He aquí cómo Marx describe
esta “guerra de todos contra todos” en la sociedad capitalista: «Cada hombre se
las ingenia para procurar una nueva necesidad a otro hombre, para constreñirlo
a un nuevo sacrificio, para reducirlo a una nueva dependencia... Cada uno trata
de crear sobre el otro una fuerza esencial extraña para lograr con esto la
satisfacción de la propia necesidad egoísta.
Con la masa de los objetos crece, entonces, la esfera de los seres
extraños a los cuales el hombre está sometido, y cada nuevo producto es un
nuevo potenciamiento del recíproco engaño y de los recíprocos
despojamientos. El hombre se hace mucho
más pobre como hombre, tiene mucha más necesidad del dinero para apoderarse del
ser hostil, y la potencia de su dinero está en proporción inversa a la masa de
la producción; en otras palabras, su miseria crece en la medida en que aumenta
la potencia del dinero».[21]
Pero la alienación no se
limita a la relación entre los hombres: ésta produce una escisión, una fractura
en el interior de hombre mismo, alterando incluso su estructura
perceptiva. «La propiedad privada nos ha
vuelto tan obtusos y unilaterales, que un objeto es considerado nuestro
solamente cuando lo tenemos y, por lo tanto, cuando existe para nosotros como
capital o es por nosotros poseído, comido, bebido, llevado sobre nuestro
cuerpo, habitado, etc., en síntesis, cuando es utilizado por nosotros... En lugar de todos los sentidos físicos y
espirituales, se ha instalado la simple alienación de todos estos sentidos, el
sentido de poseer».[22] «...los sentidos
del hombre social son distintos de los del hombre no social».[23]
Para Marx es posible
eliminar la alienación sólo suprimiendo su causa: la propiedad privada.
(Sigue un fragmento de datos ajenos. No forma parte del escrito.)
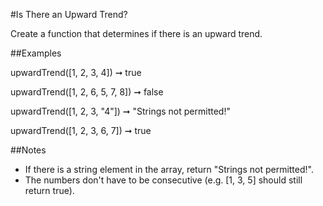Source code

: #Is There an Upward Trend?

Create a function that determines if there is an upward trend.

##Examples

upwardTrend([1, 2, 3, 4]) ➞ true

upwardTrend([1, 2, 6, 5, 7, 8]) ➞ false

upwardTrend([1, 2, 3, "4"]) ➞ "Strings not permitted!"

upwardTrend([1, 2, 3, 6, 7]) ➞ true

##Notes

- If there is a string element in the array, return "Strings not permitted!".
- The numbers don't have to be consecutive (e.g. [1, 3, 5] should still return true).
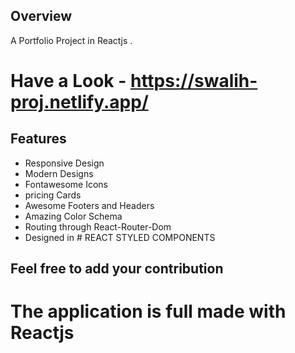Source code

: ## Overview 

A Portfolio Project in Reactjs . 

# Have a Look - https://swalih-proj.netlify.app/

## Features
- Responsive Design
- Modern Designs
- Fontawesome Icons
- pricing Cards
- Awesome Footers and Headers
- Amazing Color Schema
- Routing through React-Router-Dom
- Designed in # REACT STYLED COMPONENTS

## Feel free to add your contribution

# The application is full made with Reactjs

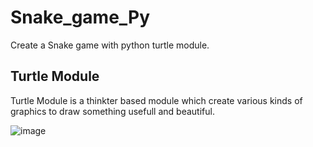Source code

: # Snake_game_Py
Create a Snake game with python turtle module.

## Turtle Module
Turtle Module is a thinkter based module which create various kinds of graphics to draw something usefull and beautiful.


![image](https://user-images.githubusercontent.com/89207002/157472567-8874fd52-a0d3-4e47-8b37-e40de57bba10.png)
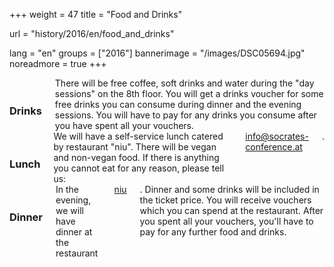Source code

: +++
weight = 47
title = "Food and Drinks"

url = "history/2016/en/food_and_drinks"

lang = "en"
groups = ["2016"]
bannerimage = "/images/DSC05694.jpg"
noreadmore = true
+++

<div class="row blocks">
	<div class="four columns block">
		<h3 class="block-heading"><i class="fa fa-coffee" aria-hidden="true"></i><br/>Drinks</h3>
		There will be free coffee, soft drinks and water during the "day sessions" on the 8th floor. You will get a drinks voucher for some free drinks you can consume during dinner and the evening sessions. You will have to pay for any drinks you consume after you have spent all your vouchers.
	</div>
	<div class="four columns block">
		<h3 class="block-heading"><i class="fa fa-leaf" aria-hidden="true"></i><br/>Lunch</h3>
		We will have a self-service lunch catered by restaurant "niu". There will be vegan and non-vegan food. If there is anything you cannot eat for any reason, please tell us: <a href="mailto:info@socrates-conference.at?Subject=SoCraTes%20Day%20Linz%3A%20Food%20Preferences">info@socrates-conference.at</a>.
	</div>
	<div class="four columns block">
		<h3 class="block-heading"><i class="fa fa-cutlery" aria-hidden="true"></i><br/>Dinner</h3>
		In the evening, we will have dinner at the restaurant <a href="http://www.niu.at/">niu</a>. Dinner and some drinks will be included in the ticket price. You will receive vouchers which you can spend at the restaurant. After you spent all your vouchers, you'll have to pay for any further food and drinks.
	</div>
</div>

<!--more-->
Gracias a la negación de aquello que la había
negado, la sociabilidad natural del hombre vuelve a manifestarse en su
positividad y plenitud. Con una nueva inversión, el mundo invertido se
endereza. Se restablece la humanidad del
ser humano; se sana la escisión interna y se salva la fractura entre hombre y
sociedad, especie, naturaleza.
«La abolición de la
propiedad privada representa, entonces, la completa emancipación de todos los
sentidos y de todos los atributos humanos; pero es una emancipación de este
tipo precisamente porque estos sentidos y estos atributos se han vuelto
humanos, subjetiva y objetivamente. El
ojo se ha vuelto humano en el momento en que su objeto se ha transformado en un
objeto social, humano, que procede del hombre para el hombre».[24]
Y ahora, veamos la
definición más completa que da Marx del comunismo humanista: «El comunismo [se
define] como supresión positiva de la propiedad privada, entendida como
autoalienación del hombre y por lo tanto como real apropiación de la esencia
del hombre a través del hombre y para el hombre; por esto [se define también]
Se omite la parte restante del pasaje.